» Records to process
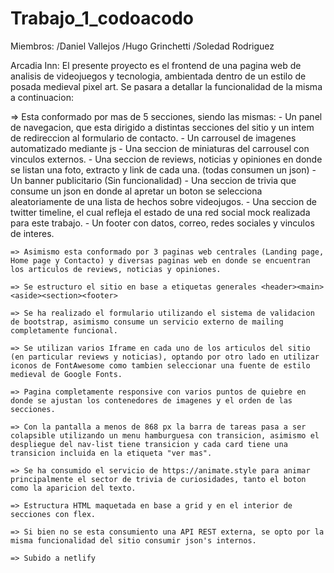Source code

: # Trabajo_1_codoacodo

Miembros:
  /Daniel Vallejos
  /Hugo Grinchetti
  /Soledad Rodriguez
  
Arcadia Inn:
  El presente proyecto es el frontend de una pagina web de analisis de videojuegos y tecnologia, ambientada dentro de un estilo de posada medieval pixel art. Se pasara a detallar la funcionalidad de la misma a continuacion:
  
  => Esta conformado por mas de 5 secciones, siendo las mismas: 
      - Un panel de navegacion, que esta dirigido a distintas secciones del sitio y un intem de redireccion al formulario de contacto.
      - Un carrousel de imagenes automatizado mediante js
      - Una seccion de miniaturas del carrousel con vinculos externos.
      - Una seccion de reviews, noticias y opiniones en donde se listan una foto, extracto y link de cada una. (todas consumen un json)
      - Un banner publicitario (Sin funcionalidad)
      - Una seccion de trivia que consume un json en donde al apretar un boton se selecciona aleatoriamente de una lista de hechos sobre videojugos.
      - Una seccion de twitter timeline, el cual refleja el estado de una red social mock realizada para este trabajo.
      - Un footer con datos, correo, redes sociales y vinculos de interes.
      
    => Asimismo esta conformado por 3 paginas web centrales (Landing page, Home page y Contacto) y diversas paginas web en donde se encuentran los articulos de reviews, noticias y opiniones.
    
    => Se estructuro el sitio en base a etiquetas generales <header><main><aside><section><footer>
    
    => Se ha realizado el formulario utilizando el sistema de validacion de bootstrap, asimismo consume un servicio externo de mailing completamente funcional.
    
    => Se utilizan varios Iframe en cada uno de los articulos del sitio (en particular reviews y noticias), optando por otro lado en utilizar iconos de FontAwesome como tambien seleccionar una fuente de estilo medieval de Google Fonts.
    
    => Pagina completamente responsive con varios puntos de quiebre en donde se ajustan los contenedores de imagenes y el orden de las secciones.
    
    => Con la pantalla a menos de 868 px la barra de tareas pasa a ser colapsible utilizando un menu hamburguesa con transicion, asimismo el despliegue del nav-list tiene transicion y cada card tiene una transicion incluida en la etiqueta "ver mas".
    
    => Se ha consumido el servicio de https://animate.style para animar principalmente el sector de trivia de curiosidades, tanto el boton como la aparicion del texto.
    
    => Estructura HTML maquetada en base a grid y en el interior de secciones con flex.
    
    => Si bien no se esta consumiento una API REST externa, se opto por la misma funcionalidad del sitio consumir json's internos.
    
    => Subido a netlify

* * *

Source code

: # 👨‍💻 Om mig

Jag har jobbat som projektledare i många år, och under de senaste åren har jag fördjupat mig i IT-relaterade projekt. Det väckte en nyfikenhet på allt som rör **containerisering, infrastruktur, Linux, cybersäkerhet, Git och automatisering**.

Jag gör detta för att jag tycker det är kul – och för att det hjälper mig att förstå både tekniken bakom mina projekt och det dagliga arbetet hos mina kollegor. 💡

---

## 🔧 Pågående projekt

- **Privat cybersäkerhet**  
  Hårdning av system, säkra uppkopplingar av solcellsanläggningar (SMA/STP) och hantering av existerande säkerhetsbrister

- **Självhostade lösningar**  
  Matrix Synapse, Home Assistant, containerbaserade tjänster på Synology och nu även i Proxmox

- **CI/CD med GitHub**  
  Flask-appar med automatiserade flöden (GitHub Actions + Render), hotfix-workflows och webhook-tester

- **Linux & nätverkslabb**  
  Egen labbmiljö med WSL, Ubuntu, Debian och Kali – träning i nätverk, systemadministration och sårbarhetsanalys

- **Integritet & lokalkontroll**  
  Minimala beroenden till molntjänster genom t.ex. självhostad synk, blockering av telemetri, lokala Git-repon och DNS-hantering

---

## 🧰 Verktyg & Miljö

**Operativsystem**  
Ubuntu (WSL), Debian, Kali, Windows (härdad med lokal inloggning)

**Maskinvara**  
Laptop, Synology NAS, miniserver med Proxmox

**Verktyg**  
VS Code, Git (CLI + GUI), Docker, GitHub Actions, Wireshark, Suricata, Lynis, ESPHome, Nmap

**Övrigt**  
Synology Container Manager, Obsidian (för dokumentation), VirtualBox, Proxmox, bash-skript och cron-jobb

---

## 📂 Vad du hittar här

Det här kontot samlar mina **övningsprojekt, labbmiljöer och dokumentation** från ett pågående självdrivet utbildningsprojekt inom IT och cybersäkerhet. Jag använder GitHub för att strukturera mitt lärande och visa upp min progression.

» What to produce
Taking the records above, retype every line from the one with "- Un footer" down to the one with "de Google Fonts.", exactly and with nothing else.

» The completed task
      - Un footer con datos, correo, redes sociales y vinculos de interes.
      
    => Asimismo esta conformado por 3 paginas web centrales (Landing page, Home page y Contacto) y diversas paginas web en donde se encuentran los articulos de reviews, noticias y opiniones.
    
    => Se estructuro el sitio en base a etiquetas generales <header><main><aside><section><footer>
    
    => Se ha realizado el formulario utilizando el sistema de validacion de bootstrap, asimismo consume un servicio externo de mailing completamente funcional.
    
    => Se utilizan varios Iframe en cada uno de los articulos del sitio (en particular reviews y noticias), optando por otro lado en utilizar iconos de FontAwesome como tambien seleccionar una fuente de estilo medieval de Google Fonts.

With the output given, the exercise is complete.